Problem to work on: Transcribe every entry word for word, leaving out all images.

Provided entries:
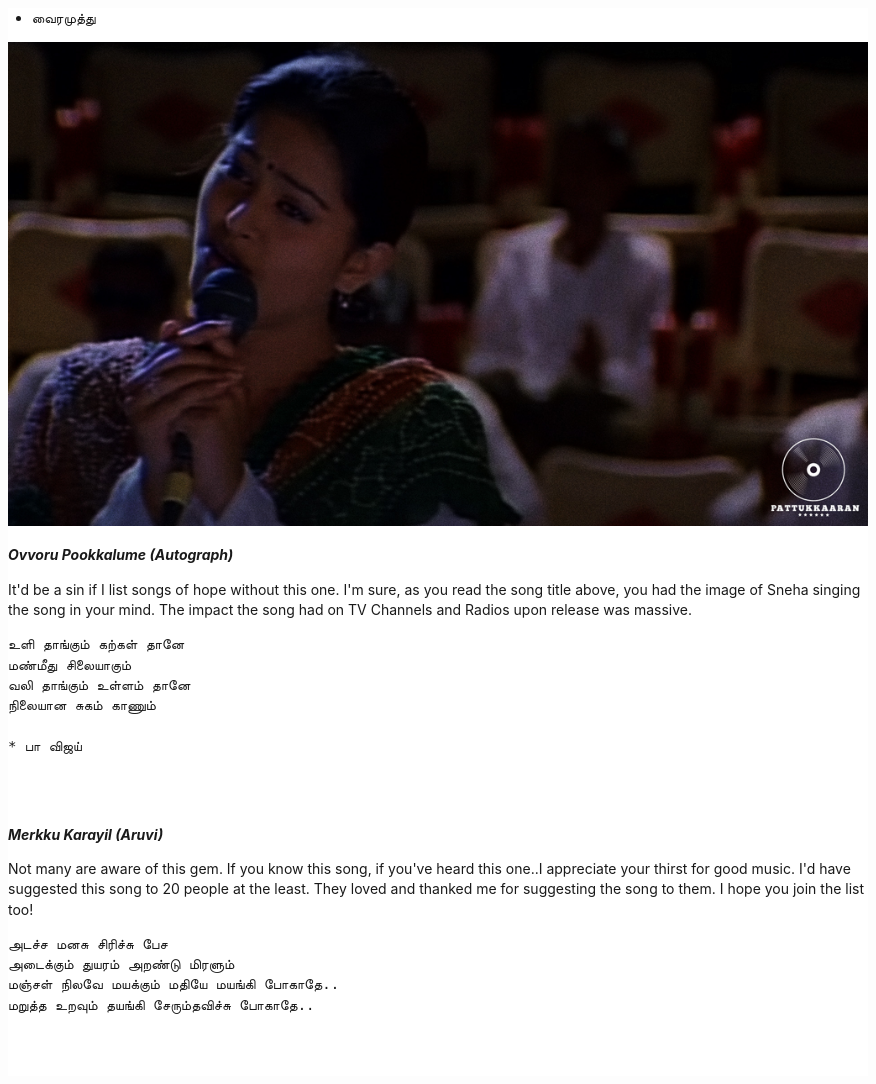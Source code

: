 * வைரமுத்து
  </pre>
  <br>

![](/img/hope-2.jpg)

**_Ovvoru Pookkalume (Autograph)_**

It'd be a sin if I list songs of hope without this one. I'm sure, as you read the song title above, you had the image of Sneha singing the song in your mind. The impact the song had on TV Channels and Radios upon release was massive.
<pre>
உளி தாங்கும் கற்கள் தானே
மண்மீது சிலையாகும்
வலி தாங்கும் உள்ளம் தானே
நிலையான சுகம் காணும்

* பா விஜய்
  </pre>
  <br>

**_Merkku Karayil (Aruvi)_**

Not many are aware of this gem. If you know this song, if you've heard this one..I appreciate your thirst for good music. I'd have suggested this song to 20 people at the least. They loved and thanked me for suggesting the song to them. I hope you join the list too!
<pre>
அடச்ச மனசு சிரிச்சு பேச
அடைக்கும் துயரம் அறண்டு மிரளும்
மஞ்சள் நிலவே மயக்கும் மதியே மயங்கி போகாதே..
மறுத்த உறவும் தயங்கி சேரும்தவிச்சு போகாதே..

Your response:
Source code

: * வைரமுத்து
  </pre>
  <br>

![](/img/hope-2.jpg)

**_Ovvoru Pookkalume (Autograph)_**

It'd be a sin if I list songs of hope without this one. I'm sure, as you read the song title above, you had the image of Sneha singing the song in your mind. The impact the song had on TV Channels and Radios upon release was massive.
<pre>
உளி தாங்கும் கற்கள் தானே
மண்மீது சிலையாகும்
வலி தாங்கும் உள்ளம் தானே
நிலையான சுகம் காணும்

* பா விஜய்
  </pre>
  <br>

**_Merkku Karayil (Aruvi)_**

Not many are aware of this gem. If you know this song, if you've heard this one..I appreciate your thirst for good music. I'd have suggested this song to 20 people at the least. They loved and thanked me for suggesting the song to them. I hope you join the list too!
<pre>
அடச்ச மனசு சிரிச்சு பேச
அடைக்கும் துயரம் அறண்டு மிரளும்
மஞ்சள் நிலவே மயக்கும் மதியே மயங்கி போகாதே..
மறுத்த உறவும் தயங்கி சேரும்தவிச்சு போகாதே..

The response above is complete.